-- MATERIAL SUPPLIED follows --
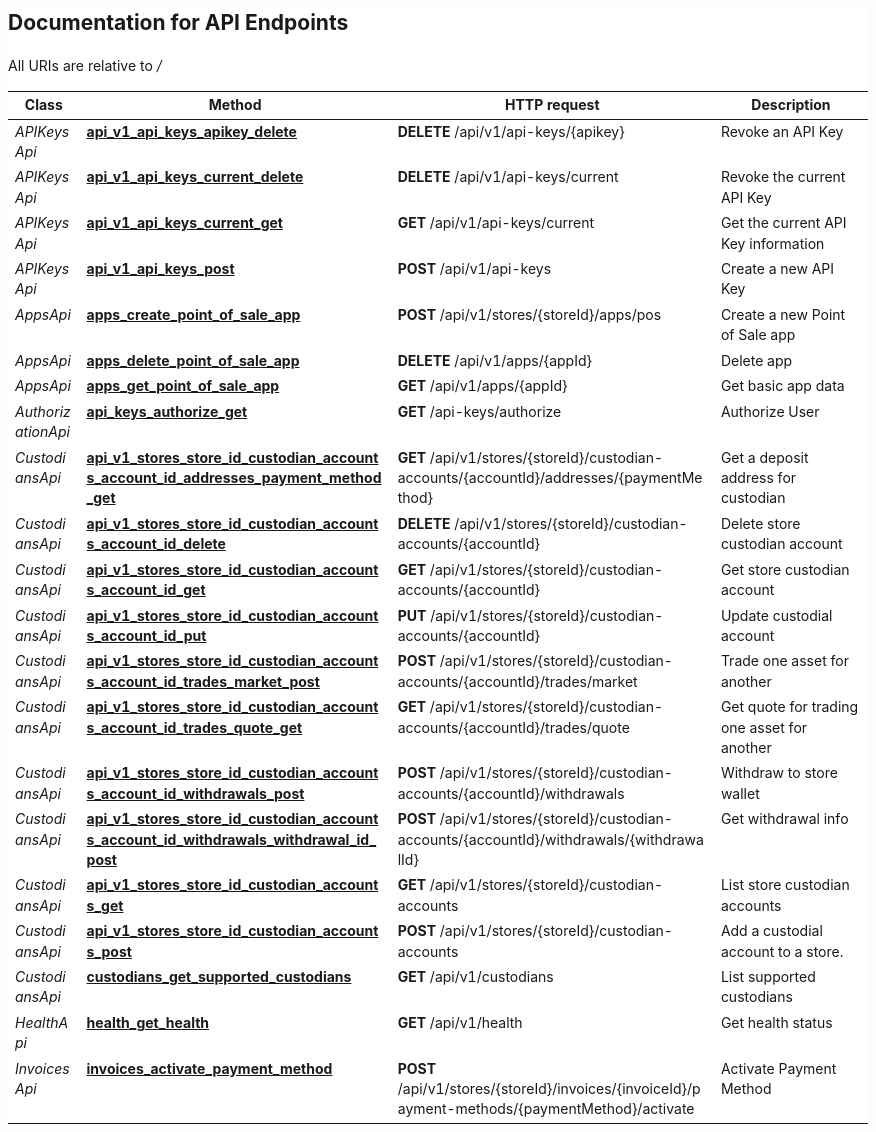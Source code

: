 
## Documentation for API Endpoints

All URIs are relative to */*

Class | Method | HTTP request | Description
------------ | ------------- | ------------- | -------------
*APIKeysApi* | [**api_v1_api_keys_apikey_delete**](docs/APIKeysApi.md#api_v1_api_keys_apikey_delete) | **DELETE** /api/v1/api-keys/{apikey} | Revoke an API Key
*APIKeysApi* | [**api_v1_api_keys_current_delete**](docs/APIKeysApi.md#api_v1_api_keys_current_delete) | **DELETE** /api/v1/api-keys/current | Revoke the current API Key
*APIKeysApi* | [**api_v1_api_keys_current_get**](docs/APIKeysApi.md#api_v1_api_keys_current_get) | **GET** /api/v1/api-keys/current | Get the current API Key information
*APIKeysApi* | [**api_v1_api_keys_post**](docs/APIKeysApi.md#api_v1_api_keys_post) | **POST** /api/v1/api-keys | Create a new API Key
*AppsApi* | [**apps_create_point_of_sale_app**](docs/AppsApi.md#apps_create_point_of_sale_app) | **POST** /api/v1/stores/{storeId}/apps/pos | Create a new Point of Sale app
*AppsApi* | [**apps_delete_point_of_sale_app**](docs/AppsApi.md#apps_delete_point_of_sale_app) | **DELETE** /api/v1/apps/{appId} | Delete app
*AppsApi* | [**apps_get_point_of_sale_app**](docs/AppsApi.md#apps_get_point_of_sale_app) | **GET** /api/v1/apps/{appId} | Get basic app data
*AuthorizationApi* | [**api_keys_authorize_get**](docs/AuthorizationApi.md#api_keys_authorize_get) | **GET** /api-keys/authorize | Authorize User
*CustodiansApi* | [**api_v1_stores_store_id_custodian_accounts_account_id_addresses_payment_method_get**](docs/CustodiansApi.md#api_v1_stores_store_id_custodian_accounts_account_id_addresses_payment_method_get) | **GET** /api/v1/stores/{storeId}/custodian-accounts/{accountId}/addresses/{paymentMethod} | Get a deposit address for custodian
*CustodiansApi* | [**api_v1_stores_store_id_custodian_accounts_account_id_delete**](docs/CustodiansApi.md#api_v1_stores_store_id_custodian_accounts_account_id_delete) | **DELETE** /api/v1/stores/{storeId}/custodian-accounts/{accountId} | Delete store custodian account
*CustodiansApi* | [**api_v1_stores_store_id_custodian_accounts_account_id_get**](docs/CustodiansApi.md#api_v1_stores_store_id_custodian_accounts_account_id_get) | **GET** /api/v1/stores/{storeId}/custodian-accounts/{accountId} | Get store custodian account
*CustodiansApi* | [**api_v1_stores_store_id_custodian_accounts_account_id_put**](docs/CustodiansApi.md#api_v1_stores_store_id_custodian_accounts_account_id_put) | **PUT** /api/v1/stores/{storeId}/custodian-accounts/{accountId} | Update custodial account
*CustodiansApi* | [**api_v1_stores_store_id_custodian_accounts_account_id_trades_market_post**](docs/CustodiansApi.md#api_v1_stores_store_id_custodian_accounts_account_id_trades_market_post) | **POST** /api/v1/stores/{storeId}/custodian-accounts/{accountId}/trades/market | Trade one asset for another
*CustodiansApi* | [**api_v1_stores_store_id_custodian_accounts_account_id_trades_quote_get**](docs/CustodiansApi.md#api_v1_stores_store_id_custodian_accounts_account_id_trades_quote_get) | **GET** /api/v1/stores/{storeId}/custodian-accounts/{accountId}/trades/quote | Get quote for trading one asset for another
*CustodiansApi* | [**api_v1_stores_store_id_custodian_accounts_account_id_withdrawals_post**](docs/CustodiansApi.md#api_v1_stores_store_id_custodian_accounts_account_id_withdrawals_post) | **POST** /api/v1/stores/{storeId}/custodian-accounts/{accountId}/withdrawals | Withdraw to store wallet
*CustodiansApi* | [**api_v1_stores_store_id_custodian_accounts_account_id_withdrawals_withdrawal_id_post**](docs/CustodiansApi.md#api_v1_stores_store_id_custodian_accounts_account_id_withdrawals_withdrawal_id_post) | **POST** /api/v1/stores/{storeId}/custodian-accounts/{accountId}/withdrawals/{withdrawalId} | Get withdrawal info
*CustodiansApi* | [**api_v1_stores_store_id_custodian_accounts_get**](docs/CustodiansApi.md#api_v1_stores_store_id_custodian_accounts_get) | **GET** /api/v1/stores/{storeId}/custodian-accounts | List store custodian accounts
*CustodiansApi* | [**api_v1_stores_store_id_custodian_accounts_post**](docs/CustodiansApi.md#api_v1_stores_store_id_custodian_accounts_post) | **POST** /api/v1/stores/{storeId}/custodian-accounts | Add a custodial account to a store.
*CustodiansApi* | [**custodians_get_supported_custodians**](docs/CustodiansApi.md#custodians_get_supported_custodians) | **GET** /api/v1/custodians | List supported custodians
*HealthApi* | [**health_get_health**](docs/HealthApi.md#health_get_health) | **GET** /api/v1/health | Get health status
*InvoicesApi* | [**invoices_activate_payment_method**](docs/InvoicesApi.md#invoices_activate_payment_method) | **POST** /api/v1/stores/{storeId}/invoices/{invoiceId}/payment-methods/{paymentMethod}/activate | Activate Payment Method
-- MATERIAL SUPPLIED concluded --
-- MATERIAL SUPPLIED follows --
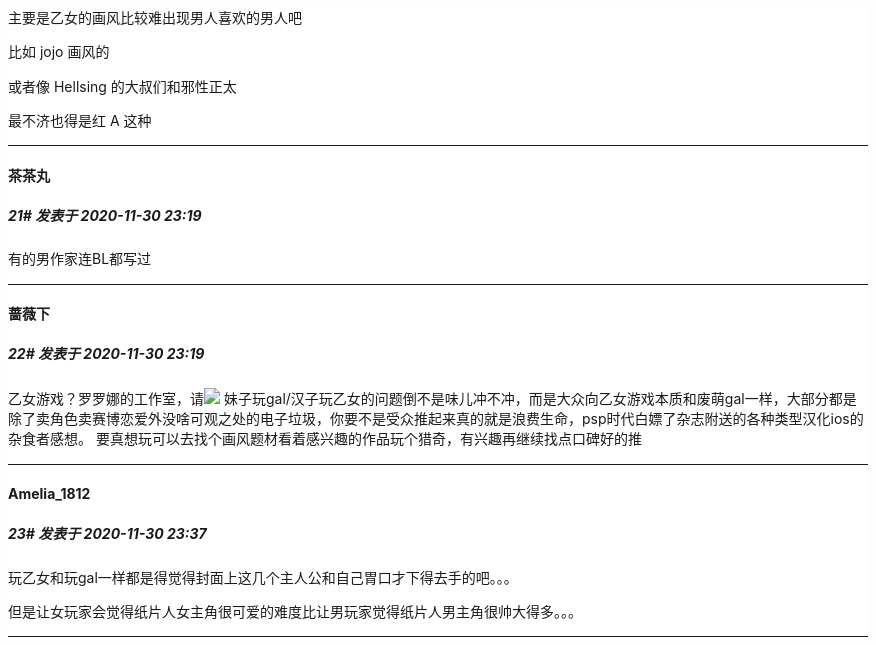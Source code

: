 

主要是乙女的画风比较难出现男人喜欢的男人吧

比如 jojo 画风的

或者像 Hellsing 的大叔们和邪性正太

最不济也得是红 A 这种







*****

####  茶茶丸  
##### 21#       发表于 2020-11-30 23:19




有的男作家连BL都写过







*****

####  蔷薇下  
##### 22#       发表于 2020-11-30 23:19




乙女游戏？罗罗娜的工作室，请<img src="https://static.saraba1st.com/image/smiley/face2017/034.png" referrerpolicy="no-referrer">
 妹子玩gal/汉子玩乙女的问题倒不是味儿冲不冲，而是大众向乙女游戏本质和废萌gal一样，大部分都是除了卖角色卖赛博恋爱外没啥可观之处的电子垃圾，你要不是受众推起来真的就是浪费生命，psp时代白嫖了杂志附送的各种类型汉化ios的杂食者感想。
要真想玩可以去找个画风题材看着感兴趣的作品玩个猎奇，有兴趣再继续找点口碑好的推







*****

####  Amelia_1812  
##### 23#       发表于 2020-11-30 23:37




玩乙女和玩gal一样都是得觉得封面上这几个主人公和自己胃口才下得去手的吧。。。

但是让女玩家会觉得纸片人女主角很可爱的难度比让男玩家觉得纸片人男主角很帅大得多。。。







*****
-- MATERIAL SUPPLIED concluded --
-- MATERIAL SUPPLIED follows --
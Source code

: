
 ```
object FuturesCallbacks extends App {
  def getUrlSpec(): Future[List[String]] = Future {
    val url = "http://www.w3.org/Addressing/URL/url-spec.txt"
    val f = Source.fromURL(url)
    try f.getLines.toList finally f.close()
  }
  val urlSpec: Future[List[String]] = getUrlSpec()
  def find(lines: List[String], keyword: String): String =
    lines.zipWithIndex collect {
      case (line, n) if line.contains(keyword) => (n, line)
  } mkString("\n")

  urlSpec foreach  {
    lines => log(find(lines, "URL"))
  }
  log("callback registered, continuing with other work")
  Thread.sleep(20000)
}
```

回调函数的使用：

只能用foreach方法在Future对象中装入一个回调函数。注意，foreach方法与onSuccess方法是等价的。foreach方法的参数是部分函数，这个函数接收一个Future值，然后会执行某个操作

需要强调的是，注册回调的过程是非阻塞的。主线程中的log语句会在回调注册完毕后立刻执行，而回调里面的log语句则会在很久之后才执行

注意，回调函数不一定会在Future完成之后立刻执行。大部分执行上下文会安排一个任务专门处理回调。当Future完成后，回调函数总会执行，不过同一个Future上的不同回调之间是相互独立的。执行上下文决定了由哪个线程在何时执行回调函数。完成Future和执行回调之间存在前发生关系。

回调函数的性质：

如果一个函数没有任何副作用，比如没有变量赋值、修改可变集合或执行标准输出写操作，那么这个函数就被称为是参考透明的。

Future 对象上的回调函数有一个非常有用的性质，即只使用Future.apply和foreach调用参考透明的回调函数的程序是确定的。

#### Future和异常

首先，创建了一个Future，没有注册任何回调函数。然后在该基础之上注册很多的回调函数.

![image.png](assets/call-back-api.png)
-- MATERIAL SUPPLIED concluded --
WORK TASK: Only lines holding the word "AppsApi" belong in the answer; copy all of them from the records.

ANSWER:
*AppsApi* | [**apps_create_point_of_sale_app**](docs/AppsApi.md#apps_create_point_of_sale_app) | **POST** /api/v1/stores/{storeId}/apps/pos | Create a new Point of Sale app
*AppsApi* | [**apps_delete_point_of_sale_app**](docs/AppsApi.md#apps_delete_point_of_sale_app) | **DELETE** /api/v1/apps/{appId} | Delete app
*AppsApi* | [**apps_get_point_of_sale_app**](docs/AppsApi.md#apps_get_point_of_sale_app) | **GET** /api/v1/apps/{appId} | Get basic app data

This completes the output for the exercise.